MV 1995

Where were you in 1995? I was an associate professor at Northeastern University and head of the Photo Program. I photographed in the 8 x 10 format and had proposed to the Martha's Vineyard Museum that I would like to show my work from the island at the Museum. Our family home is on the island and I have been there every year since I was born. This idea came from a pro bono project I had been doing for the Vineyard Open Land Foundation (VOLF) photographing properties managed by the non profit on the island. The Museum accepted my proposal.

My one person show was in the summer of 1995. I exhibited 16 x 20 and 24 x 30 inch black and white prints of Vineyard landscapes that were atypical in that I wasn't photographing the seashore much but had been working to show both an insider's view of the island and interior landscapes.

This was the same summer that my teacher from RISD (Rhode Island School of Design), Harry Callahan was coming to give a talk at the Community Center in Chilmark. His presentation coincided with my show. I picked him up one morning from where he was staying and drove him to see the show in Edgartown. 

Callahan and I had kept up after I graduated and I had travelled twice on school business to Atlanta and was able to see him and his wife Eleanor. My father had died six years before. My Dad was never very tuned into my work, or what drove me. But Harry knew exactly what I was up to for I had the same issues with it he did. The same need to make work. The same goods and bads that came along with it.  

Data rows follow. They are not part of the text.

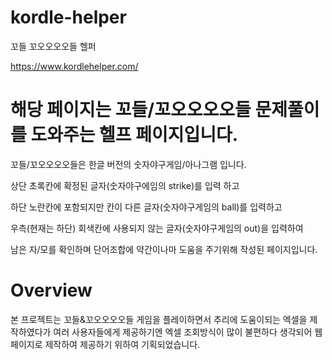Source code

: # kordle-helper
꼬들 꼬오오오오들 헬퍼

https://www.kordlehelper.com/

# 해당 페이지는 꼬들/꼬오오오오들 문제풀이를 도와주는 헬프 페이지입니다.
꼬들/꼬오오오오들은 한글 버전의 숫자야구게임/아나그램 입니다.

상단 초록칸에 확정된 글자(숫자야구에임의 strike)를 입력 하고

하단 노란칸에 포함되지만 칸이 다른 글자(숫자야구게임의 ball)를 입력하고

우측(현재는 하단) 회색칸에 사용되지 않는 글자(숫자야구게임의 out)을 입력하여

남은 자/모를 확인하며 단어조합에 약간이나마 도움을 주기위해 작성된 페이지입니다.



# Overview
본 프로젝트는 꼬들&꼬오오오오들 게임을 플레이하면서
추리에 도움이되는 엑셀을 제작하였다가
여러 사용자들에게 제공하기엔 엑셀 조회방식이 많이 불편하다 생각되어 
웹페이지로 제작하여 제공하기 위하여 기획되었습니다.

The show was a small ripple in a big pond, for the Vineyard in the middle of the summer is a huge machine of tourism, art openings, cocktail parties, powerful and wealthy people showing off and playing hard.

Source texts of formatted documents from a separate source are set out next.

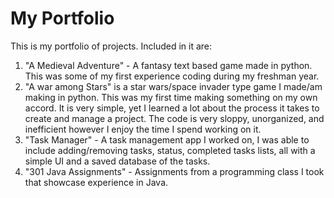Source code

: # My Portfolio
This is my portfolio of projects. Included in it are: 

1. "A Medieval Adventure" - A fantasy text based game made in python. This was some of my first experience coding during my freshman year.
2. "A war among Stars" is a star wars/space invader type game I made/am making in python. This was my first time making something on my own accord. It is very simple, yet I learned a lot about the process it takes to create and manage a project. The code is very sloppy, unorganized, and inefficient however I enjoy the time I spend working on it. 
3. "Task Manager" - A task management app I worked on, I was able to include adding/removing tasks, status, completed tasks lists, all with a simple UI and a saved database of the tasks. 
4. "301 Java Assignments" - Assignments from a programming class I took that showcase experience in Java.

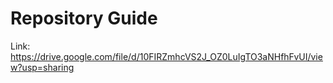 # Repository Guide
Link: https://drive.google.com/file/d/10FIRZmhcVS2J_OZ0LuIgTO3aNHfhFvUI/view?usp=sharing<br>
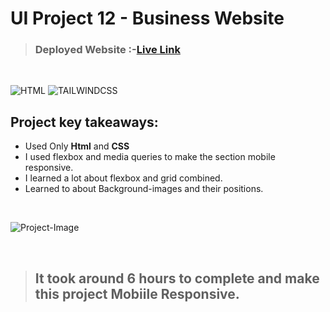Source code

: # UI Project 12 - Business Website

> ### **Deployed Website** :-[Live Link](https://ui-project-12.netlify.app/)
<br>

![HTML](https://img.shields.io/badge/Html-5-E34F26?style=for-the-badge&logo=HTML5)
![TAILWINDCSS](https://img.shields.io/badge/Css-3-06B6D4?style=for-the-badge&logo=css3)

## Project key takeaways:

  - Used Only **Html** and **CSS**
  - I used flexbox and media queries to make the section mobile responsive.
  - I learned a lot about flexbox and grid combined.
  - Learned to about Background-images and their positions.

  <br>

![Project-Image](image-12.png)

<br>

> ## It took around 6 hours to complete and make this project **Mobiile** Responsive.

(This image, from a farmer's field in Chilmark, was used by VOLF as a 20th anniversary poster for the non profit.)

But I was proud of the work, a culmination of two years of photographing on the island, in different seasons and conditions.

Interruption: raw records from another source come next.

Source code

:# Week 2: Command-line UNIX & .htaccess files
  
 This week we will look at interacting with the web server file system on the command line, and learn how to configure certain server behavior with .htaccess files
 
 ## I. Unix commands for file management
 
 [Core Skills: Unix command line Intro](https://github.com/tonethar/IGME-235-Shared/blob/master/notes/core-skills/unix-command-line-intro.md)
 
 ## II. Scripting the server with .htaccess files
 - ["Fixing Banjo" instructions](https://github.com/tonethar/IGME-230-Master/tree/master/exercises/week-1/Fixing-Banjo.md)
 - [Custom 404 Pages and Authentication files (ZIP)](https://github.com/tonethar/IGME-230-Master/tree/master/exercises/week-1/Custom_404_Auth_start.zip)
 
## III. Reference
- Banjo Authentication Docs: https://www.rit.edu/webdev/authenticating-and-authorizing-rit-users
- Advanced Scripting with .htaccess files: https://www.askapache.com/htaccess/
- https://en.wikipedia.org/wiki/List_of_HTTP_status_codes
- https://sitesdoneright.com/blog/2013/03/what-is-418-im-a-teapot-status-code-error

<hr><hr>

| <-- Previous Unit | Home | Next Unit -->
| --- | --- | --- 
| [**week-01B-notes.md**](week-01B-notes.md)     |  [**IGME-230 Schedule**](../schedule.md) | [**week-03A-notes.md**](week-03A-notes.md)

Now, almost 25 years later, I have been going over the work in anticipation of presenting it to the Martha's Vineyard Museum in their new location in Vineyard Haven as a donation to their permanent collection.

Funny though, I can't seem to get the museum's curator to return my calls. 

Wouldn't you think the Museum would like to have this work? A body of work previously shown at the museum from a career artist that focused on the island in the late 20th century?

Stay tuned.

Addendum: I wrote the above last fall, frustrated that I couldn't get the Museum to respond. I am writing this in mid February and the Museum's acquisition committee has met and they are pleased do accept the work into their permanent collection.  This somehow seems right, these 25 year-old-photographs residing in the collection on the island where they are taken.